WHAT IS BEING ASKED:
Only lines that contain the word "берут" are to be returned from the data below.

MATERIAL PROVIDED:
════

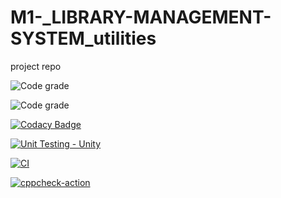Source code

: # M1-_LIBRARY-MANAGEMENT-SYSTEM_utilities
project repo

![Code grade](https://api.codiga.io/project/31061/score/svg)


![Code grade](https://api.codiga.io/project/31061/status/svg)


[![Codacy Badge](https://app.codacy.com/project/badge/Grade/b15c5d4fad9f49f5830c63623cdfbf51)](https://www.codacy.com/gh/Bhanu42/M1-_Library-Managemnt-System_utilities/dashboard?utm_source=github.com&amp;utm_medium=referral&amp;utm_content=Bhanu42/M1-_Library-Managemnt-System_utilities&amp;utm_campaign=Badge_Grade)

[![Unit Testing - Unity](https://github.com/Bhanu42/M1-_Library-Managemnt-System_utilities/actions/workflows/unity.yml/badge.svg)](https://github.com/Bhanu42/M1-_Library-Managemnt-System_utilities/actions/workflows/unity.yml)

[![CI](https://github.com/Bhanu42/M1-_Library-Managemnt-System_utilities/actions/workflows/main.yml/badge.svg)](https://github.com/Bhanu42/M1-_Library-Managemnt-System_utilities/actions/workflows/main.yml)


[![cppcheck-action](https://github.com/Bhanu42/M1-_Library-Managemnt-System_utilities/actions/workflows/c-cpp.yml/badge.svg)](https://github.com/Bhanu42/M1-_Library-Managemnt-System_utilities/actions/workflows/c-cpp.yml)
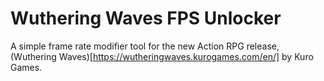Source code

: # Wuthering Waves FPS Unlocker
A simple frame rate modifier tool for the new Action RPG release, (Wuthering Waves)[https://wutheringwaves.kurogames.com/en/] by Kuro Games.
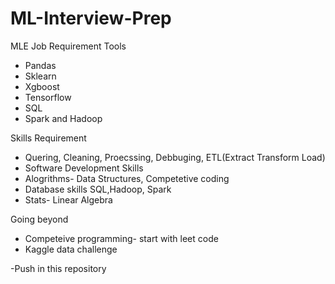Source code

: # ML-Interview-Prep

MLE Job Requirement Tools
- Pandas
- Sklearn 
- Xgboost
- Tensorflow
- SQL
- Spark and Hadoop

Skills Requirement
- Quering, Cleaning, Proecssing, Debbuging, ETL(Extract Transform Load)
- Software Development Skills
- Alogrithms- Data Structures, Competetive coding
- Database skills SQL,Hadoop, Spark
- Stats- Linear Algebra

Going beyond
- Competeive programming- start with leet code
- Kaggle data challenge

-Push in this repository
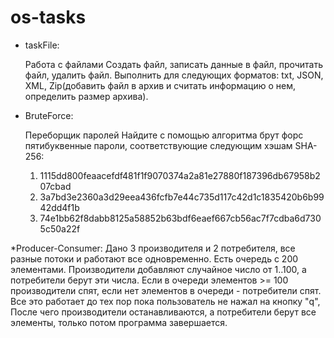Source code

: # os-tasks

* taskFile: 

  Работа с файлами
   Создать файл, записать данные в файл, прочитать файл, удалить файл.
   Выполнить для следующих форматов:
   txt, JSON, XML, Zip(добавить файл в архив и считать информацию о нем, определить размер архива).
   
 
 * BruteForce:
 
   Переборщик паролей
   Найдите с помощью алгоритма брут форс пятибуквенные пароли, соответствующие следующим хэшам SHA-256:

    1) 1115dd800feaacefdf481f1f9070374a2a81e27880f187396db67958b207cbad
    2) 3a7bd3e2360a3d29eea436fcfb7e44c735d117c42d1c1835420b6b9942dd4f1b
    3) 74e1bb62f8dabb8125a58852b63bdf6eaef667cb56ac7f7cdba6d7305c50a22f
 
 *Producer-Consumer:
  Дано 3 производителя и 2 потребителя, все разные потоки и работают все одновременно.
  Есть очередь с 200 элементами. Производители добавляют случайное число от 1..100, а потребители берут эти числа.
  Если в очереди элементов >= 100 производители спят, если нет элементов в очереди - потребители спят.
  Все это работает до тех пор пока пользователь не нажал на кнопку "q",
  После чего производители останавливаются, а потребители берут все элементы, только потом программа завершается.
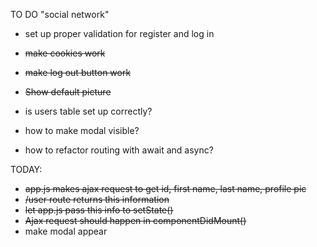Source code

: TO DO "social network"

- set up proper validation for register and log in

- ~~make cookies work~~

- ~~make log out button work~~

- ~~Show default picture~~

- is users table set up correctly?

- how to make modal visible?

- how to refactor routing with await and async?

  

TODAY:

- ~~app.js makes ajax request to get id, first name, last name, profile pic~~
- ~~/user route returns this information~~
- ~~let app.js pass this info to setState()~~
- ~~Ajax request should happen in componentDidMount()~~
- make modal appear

════

WRITTEN ANSWER:
  Есть очередь с 200 элементами. Производители добавляют случайное число от 1..100, а потребители берут эти числа.
  После чего производители останавливаются, а потребители берут все элементы, только потом программа завершается.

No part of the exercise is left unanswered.